DATA PROVIDED
########

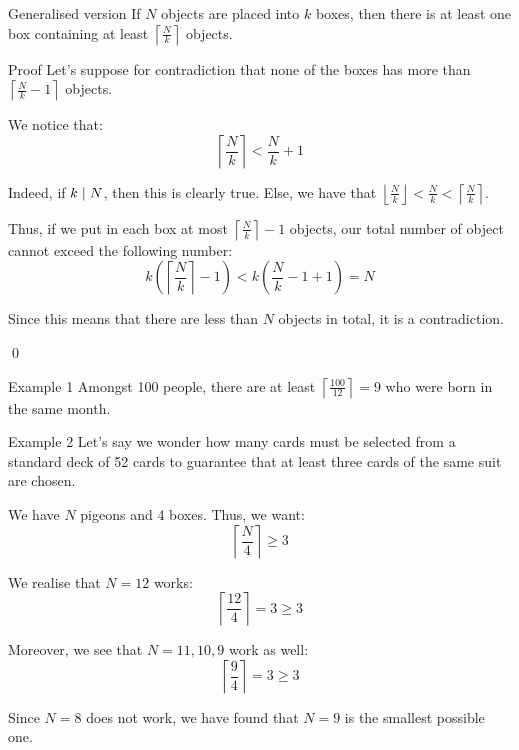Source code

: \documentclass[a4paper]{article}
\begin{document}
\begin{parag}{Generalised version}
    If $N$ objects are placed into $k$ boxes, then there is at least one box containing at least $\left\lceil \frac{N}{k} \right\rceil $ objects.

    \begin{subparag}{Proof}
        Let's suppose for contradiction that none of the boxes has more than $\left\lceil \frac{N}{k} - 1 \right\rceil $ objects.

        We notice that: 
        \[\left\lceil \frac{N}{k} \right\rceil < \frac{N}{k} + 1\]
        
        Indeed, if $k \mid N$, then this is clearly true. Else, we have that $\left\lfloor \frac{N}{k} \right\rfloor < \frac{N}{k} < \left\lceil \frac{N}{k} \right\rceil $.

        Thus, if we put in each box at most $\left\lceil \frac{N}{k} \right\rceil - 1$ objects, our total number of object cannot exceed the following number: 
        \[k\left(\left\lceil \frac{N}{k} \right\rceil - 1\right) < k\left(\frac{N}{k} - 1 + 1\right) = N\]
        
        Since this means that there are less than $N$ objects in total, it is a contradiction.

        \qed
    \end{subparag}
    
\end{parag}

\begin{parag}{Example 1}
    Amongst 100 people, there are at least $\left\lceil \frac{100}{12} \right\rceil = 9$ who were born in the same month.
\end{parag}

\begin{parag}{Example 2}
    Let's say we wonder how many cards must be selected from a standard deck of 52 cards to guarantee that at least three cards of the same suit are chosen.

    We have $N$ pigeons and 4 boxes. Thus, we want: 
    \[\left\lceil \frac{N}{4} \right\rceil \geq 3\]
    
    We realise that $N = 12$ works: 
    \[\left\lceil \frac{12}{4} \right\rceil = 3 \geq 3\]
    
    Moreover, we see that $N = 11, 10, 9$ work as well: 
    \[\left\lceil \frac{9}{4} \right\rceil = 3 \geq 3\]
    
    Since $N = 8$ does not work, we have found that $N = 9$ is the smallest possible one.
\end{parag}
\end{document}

########

WHAT TO PRODUCE
What you give back should be the full material above, retyped exactly, with every image removed.

RESPONSE
Source code

: \documentclass[a4paper]{article}
\begin{document}
\begin{parag}{Generalised version}
    If $N$ objects are placed into $k$ boxes, then there is at least one box containing at least $\left\lceil \frac{N}{k} \right\rceil $ objects.

    \begin{subparag}{Proof}
        Let's suppose for contradiction that none of the boxes has more than $\left\lceil \frac{N}{k} - 1 \right\rceil $ objects.

        We notice that: 
        \[\left\lceil \frac{N}{k} \right\rceil < \frac{N}{k} + 1\]
        
        Indeed, if $k \mid N$, then this is clearly true. Else, we have that $\left\lfloor \frac{N}{k} \right\rfloor < \frac{N}{k} < \left\lceil \frac{N}{k} \right\rceil $.

        Thus, if we put in each box at most $\left\lceil \frac{N}{k} \right\rceil - 1$ objects, our total number of object cannot exceed the following number: 
        \[k\left(\left\lceil \frac{N}{k} \right\rceil - 1\right) < k\left(\frac{N}{k} - 1 + 1\right) = N\]
        
        Since this means that there are less than $N$ objects in total, it is a contradiction.

        \qed
    \end{subparag}
    
\end{parag}

\begin{parag}{Example 1}
    Amongst 100 people, there are at least $\left\lceil \frac{100}{12} \right\rceil = 9$ who were born in the same month.
\end{parag}

\begin{parag}{Example 2}
    Let's say we wonder how many cards must be selected from a standard deck of 52 cards to guarantee that at least three cards of the same suit are chosen.

    We have $N$ pigeons and 4 boxes. Thus, we want: 
    \[\left\lceil \frac{N}{4} \right\rceil \geq 3\]
    
    We realise that $N = 12$ works: 
    \[\left\lceil \frac{12}{4} \right\rceil = 3 \geq 3\]
    
    Moreover, we see that $N = 11, 10, 9$ work as well: 
    \[\left\lceil \frac{9}{4} \right\rceil = 3 \geq 3\]
    
    Since $N = 8$ does not work, we have found that $N = 9$ is the smallest possible one.
\end{parag}
\end{document}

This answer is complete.